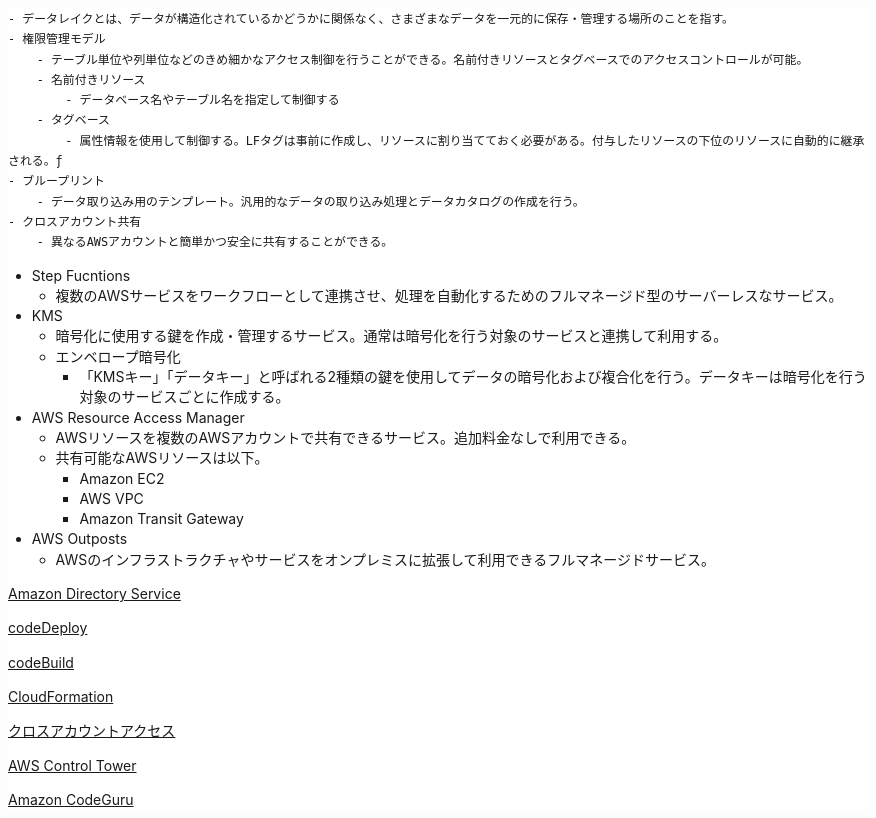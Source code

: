     - データレイクとは、データが構造化されているかどうかに関係なく、さまざまなデータを一元的に保存・管理する場所のことを指す。
    - 権限管理モデル
        - テーブル単位や列単位などのきめ細かなアクセス制御を行うことができる。名前付きリソースとタグベースでのアクセスコントロールが可能。
        - 名前付きリソース
            - データベース名やテーブル名を指定して制御する
        - タグベース
            - 属性情報を使用して制御する。LFタグは事前に作成し、リソースに割り当てておく必要がある。付与したリソースの下位のリソースに自動的に継承される。ƒ
    - ブループリント
        - データ取り込み用のテンプレート。汎用的なデータの取り込み処理とデータカタログの作成を行う。
    - クロスアカウント共有
        - 異なるAWSアカウントと簡単かつ安全に共有することができる。
- Step Fucntions
    - 複数のAWSサービスをワークフローとして連携させ、処理を自動化するためのフルマネージド型のサーバーレスなサービス。
- KMS
    - 暗号化に使用する鍵を作成・管理するサービス。通常は暗号化を行う対象のサービスと連携して利用する。
    - エンベロープ暗号化
        - 「KMSキー」「データキー」と呼ばれる2種類の鍵を使用してデータの暗号化および複合化を行う。データキーは暗号化を行う対象のサービスごとに作成する。
- AWS Resource Access Manager
    - AWSリソースを複数のAWSアカウントで共有できるサービス。追加料金なしで利用できる。
    - 共有可能なAWSリソースは以下。
        - Amazon EC2
        - AWS VPC
        - Amazon Transit Gateway
- AWS Outposts
    - AWSのインフラストラクチャやサービスをオンプレミスに拡張して利用できるフルマネージドサービス。

[Amazon Directory Service](CFL%20&%20SAA%20&%20SAP%2014e817a83f5b80a4b6f8f65dc603b113/Amazon%20Directory%20Service%201bf817a83f5b80e890e4d365ea5f77ca.md)

[codeDeploy](CFL%20&%20SAA%20&%20SAP%2014e817a83f5b80a4b6f8f65dc603b113/codeDeploy%201aa817a83f5b805eb5c1c887935ab4c4.md)

[codeBuild](CFL%20&%20SAA%20&%20SAP%2014e817a83f5b80a4b6f8f65dc603b113/codeBuild%201e9817a83f5b80f58e34c0ebbcc132b0.md)

[ CloudFormation](CFL%20&%20SAA%20&%20SAP%2014e817a83f5b80a4b6f8f65dc603b113/CloudFormation%201e9817a83f5b80b696ebe4e00a9ee145.md)

[クロスアカウントアクセス](CFL%20&%20SAA%20&%20SAP%2014e817a83f5b80a4b6f8f65dc603b113/%E3%82%AF%E3%83%AD%E3%82%B9%E3%82%A2%E3%82%AB%E3%82%A6%E3%83%B3%E3%83%88%E3%82%A2%E3%82%AF%E3%82%BB%E3%82%B9%201eb817a83f5b803583e3e0d4c53f1eea.md)

[AWS Control Tower](CFL%20&%20SAA%20&%20SAP%2014e817a83f5b80a4b6f8f65dc603b113/AWS%20Control%20Tower%20237817a83f5b8076a6ccca5d0bbd6d7a.md)

[Amazon CodeGuru](CFL%20&%20SAA%20&%20SAP%2014e817a83f5b80a4b6f8f65dc603b113/Amazon%20CodeGuru%2023c817a83f5b8079ad39d3af9fb4a3ae.md)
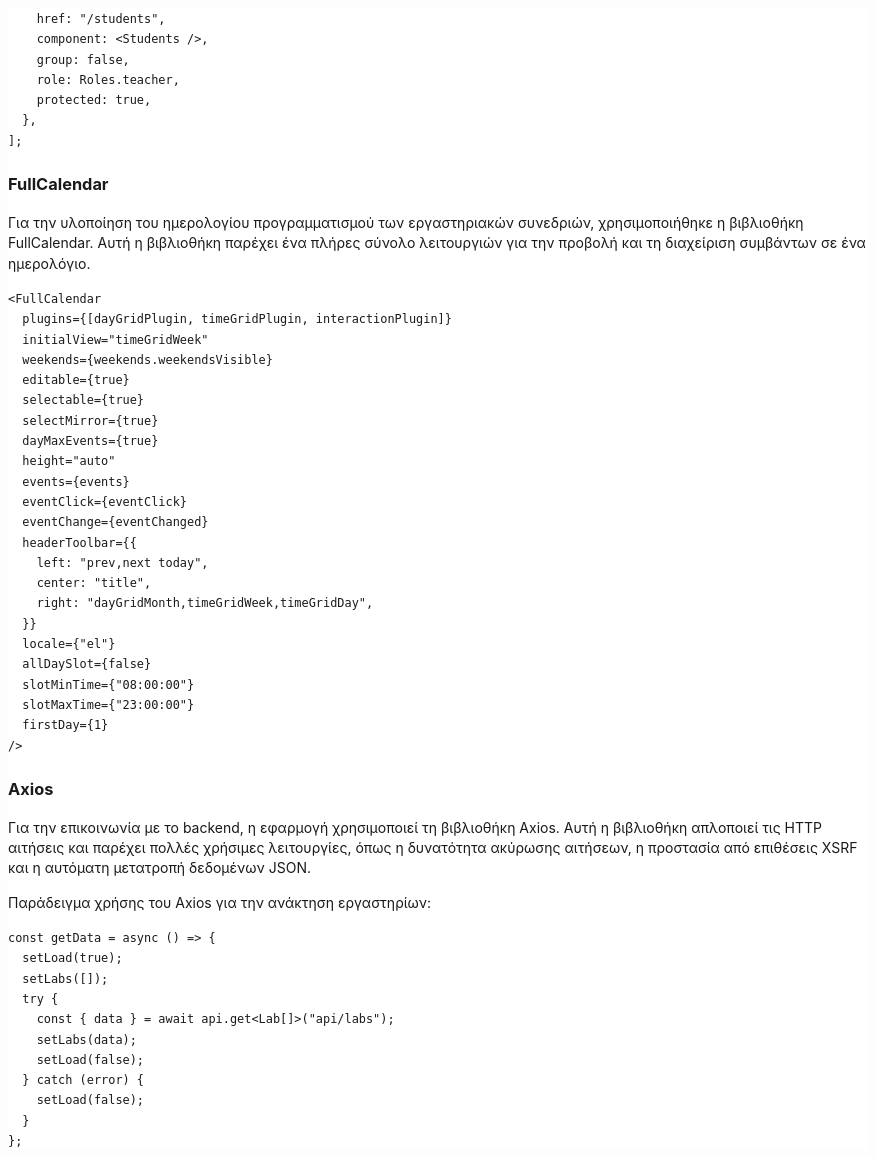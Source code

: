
 ```tsx
    href: "/students",
    component: <Students />,
    group: false,
    role: Roles.teacher,
    protected: true,
  },
];
```

### FullCalendar

Για την υλοποίηση του ημερολογίου προγραμματισμού των εργαστηριακών συνεδριών, χρησιμοποιήθηκε η βιβλιοθήκη FullCalendar. Αυτή η βιβλιοθήκη παρέχει ένα πλήρες σύνολο λειτουργιών για την προβολή και τη διαχείριση συμβάντων σε ένα ημερολόγιο.

```tsx
<FullCalendar
  plugins={[dayGridPlugin, timeGridPlugin, interactionPlugin]}
  initialView="timeGridWeek"
  weekends={weekends.weekendsVisible}
  editable={true}
  selectable={true}
  selectMirror={true}
  dayMaxEvents={true}
  height="auto"
  events={events}
  eventClick={eventClick}
  eventChange={eventChanged}
  headerToolbar={{
    left: "prev,next today",
    center: "title",
    right: "dayGridMonth,timeGridWeek,timeGridDay",
  }}
  locale={"el"}
  allDaySlot={false}
  slotMinTime={"08:00:00"}
  slotMaxTime={"23:00:00"}
  firstDay={1}
/>
```

### Axios

Για την επικοινωνία με το backend, η εφαρμογή χρησιμοποιεί τη βιβλιοθήκη Axios. Αυτή η βιβλιοθήκη απλοποιεί τις HTTP αιτήσεις και παρέχει πολλές χρήσιμες λειτουργίες, όπως η δυνατότητα ακύρωσης αιτήσεων, η προστασία από επιθέσεις XSRF και η αυτόματη μετατροπή δεδομένων JSON.

Παράδειγμα χρήσης του Axios για την ανάκτηση εργαστηρίων:

```tsx
const getData = async () => {
  setLoad(true);
  setLabs([]);
  try {
    const { data } = await api.get<Lab[]>("api/labs");
    setLabs(data);
    setLoad(false);
  } catch (error) {
    setLoad(false);
  }
};
```

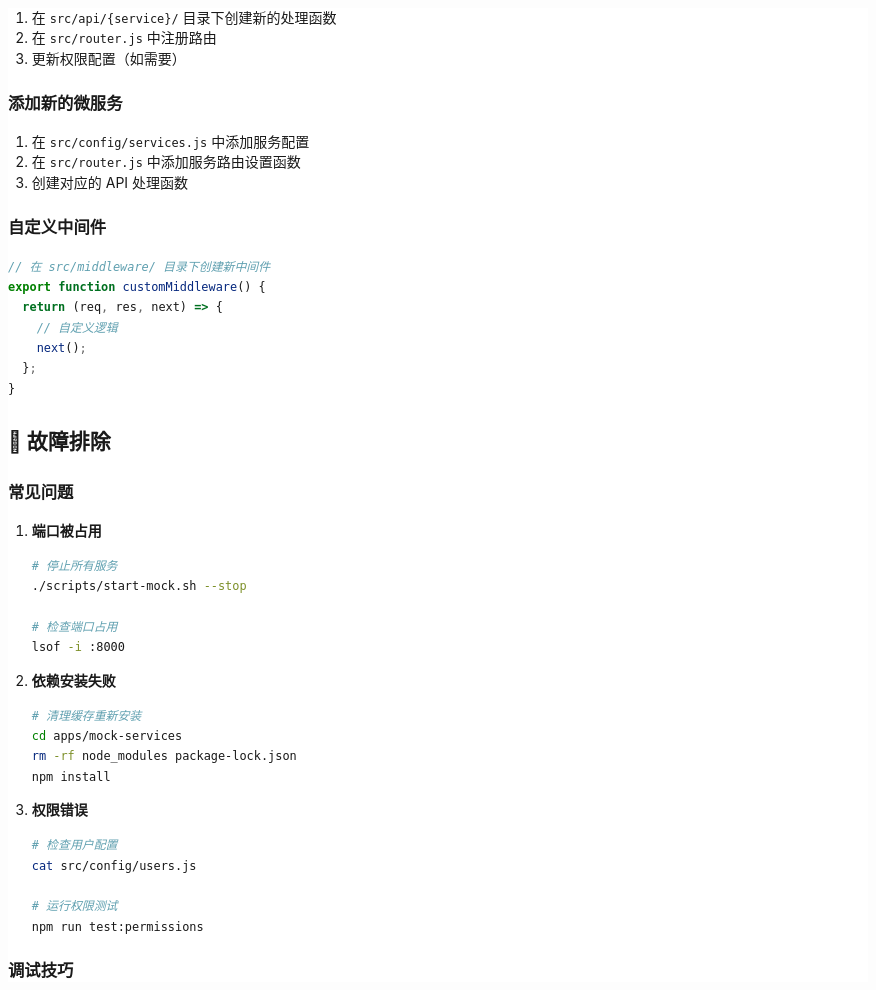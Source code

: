 1. 在 `src/api/{service}/` 目录下创建新的处理函数
2. 在 `src/router.js` 中注册路由
3. 更新权限配置（如需要）

### 添加新的微服务

1. 在 `src/config/services.js` 中添加服务配置
2. 在 `src/router.js` 中添加服务路由设置函数
3. 创建对应的 API 处理函数

### 自定义中间件

```javascript
// 在 src/middleware/ 目录下创建新中间件
export function customMiddleware() {
  return (req, res, next) => {
    // 自定义逻辑
    next();
  };
}
```

## 🐛 故障排除

### 常见问题

1. **端口被占用**
   ```bash
   # 停止所有服务
   ./scripts/start-mock.sh --stop
   
   # 检查端口占用
   lsof -i :8000
   ```

2. **依赖安装失败**
   ```bash
   # 清理缓存重新安装
   cd apps/mock-services
   rm -rf node_modules package-lock.json
   npm install
   ```

3. **权限错误**
   ```bash
   # 检查用户配置
   cat src/config/users.js
   
   # 运行权限测试
   npm run test:permissions
   ```

### 调试技巧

=-=-=-=-=

## Exercise brief:
Up to and including the line that holds "### FullCalendar", restate word for word each line of the records from their start, and only those lines, leaving out the pictures.

## Answer section:
Source code

:     - データレイクとは、データが構造化されているかどうかに関係なく、さまざまなデータを一元的に保存・管理する場所のことを指す。
    - 権限管理モデル
        - テーブル単位や列単位などのきめ細かなアクセス制御を行うことができる。名前付きリソースとタグベースでのアクセスコントロールが可能。
        - 名前付きリソース
            - データベース名やテーブル名を指定して制御する
        - タグベース
            - 属性情報を使用して制御する。LFタグは事前に作成し、リソースに割り当てておく必要がある。付与したリソースの下位のリソースに自動的に継承される。ƒ
    - ブループリント
        - データ取り込み用のテンプレート。汎用的なデータの取り込み処理とデータカタログの作成を行う。
    - クロスアカウント共有
        - 異なるAWSアカウントと簡単かつ安全に共有することができる。
- Step Fucntions
    - 複数のAWSサービスをワークフローとして連携させ、処理を自動化するためのフルマネージド型のサーバーレスなサービス。
- KMS
    - 暗号化に使用する鍵を作成・管理するサービス。通常は暗号化を行う対象のサービスと連携して利用する。
    - エンベロープ暗号化
        - 「KMSキー」「データキー」と呼ばれる2種類の鍵を使用してデータの暗号化および複合化を行う。データキーは暗号化を行う対象のサービスごとに作成する。
- AWS Resource Access Manager
    - AWSリソースを複数のAWSアカウントで共有できるサービス。追加料金なしで利用できる。
    - 共有可能なAWSリソースは以下。
        - Amazon EC2
        - AWS VPC
        - Amazon Transit Gateway
- AWS Outposts
    - AWSのインフラストラクチャやサービスをオンプレミスに拡張して利用できるフルマネージドサービス。

[Amazon Directory Service](CFL%20&%20SAA%20&%20SAP%2014e817a83f5b80a4b6f8f65dc603b113/Amazon%20Directory%20Service%201bf817a83f5b80e890e4d365ea5f77ca.md)

[codeDeploy](CFL%20&%20SAA%20&%20SAP%2014e817a83f5b80a4b6f8f65dc603b113/codeDeploy%201aa817a83f5b805eb5c1c887935ab4c4.md)

[codeBuild](CFL%20&%20SAA%20&%20SAP%2014e817a83f5b80a4b6f8f65dc603b113/codeBuild%201e9817a83f5b80f58e34c0ebbcc132b0.md)

[ CloudFormation](CFL%20&%20SAA%20&%20SAP%2014e817a83f5b80a4b6f8f65dc603b113/CloudFormation%201e9817a83f5b80b696ebe4e00a9ee145.md)

[クロスアカウントアクセス](CFL%20&%20SAA%20&%20SAP%2014e817a83f5b80a4b6f8f65dc603b113/%E3%82%AF%E3%83%AD%E3%82%B9%E3%82%A2%E3%82%AB%E3%82%A6%E3%83%B3%E3%83%88%E3%82%A2%E3%82%AF%E3%82%BB%E3%82%B9%201eb817a83f5b803583e3e0d4c53f1eea.md)

[AWS Control Tower](CFL%20&%20SAA%20&%20SAP%2014e817a83f5b80a4b6f8f65dc603b113/AWS%20Control%20Tower%20237817a83f5b8076a6ccca5d0bbd6d7a.md)

[Amazon CodeGuru](CFL%20&%20SAA%20&%20SAP%2014e817a83f5b80a4b6f8f65dc603b113/Amazon%20CodeGuru%2023c817a83f5b8079ad39d3af9fb4a3ae.md)
Source code

:
 ```tsx
    href: "/students",
    component: <Students />,
    group: false,
    role: Roles.teacher,
    protected: true,
  },
];
```

### FullCalendar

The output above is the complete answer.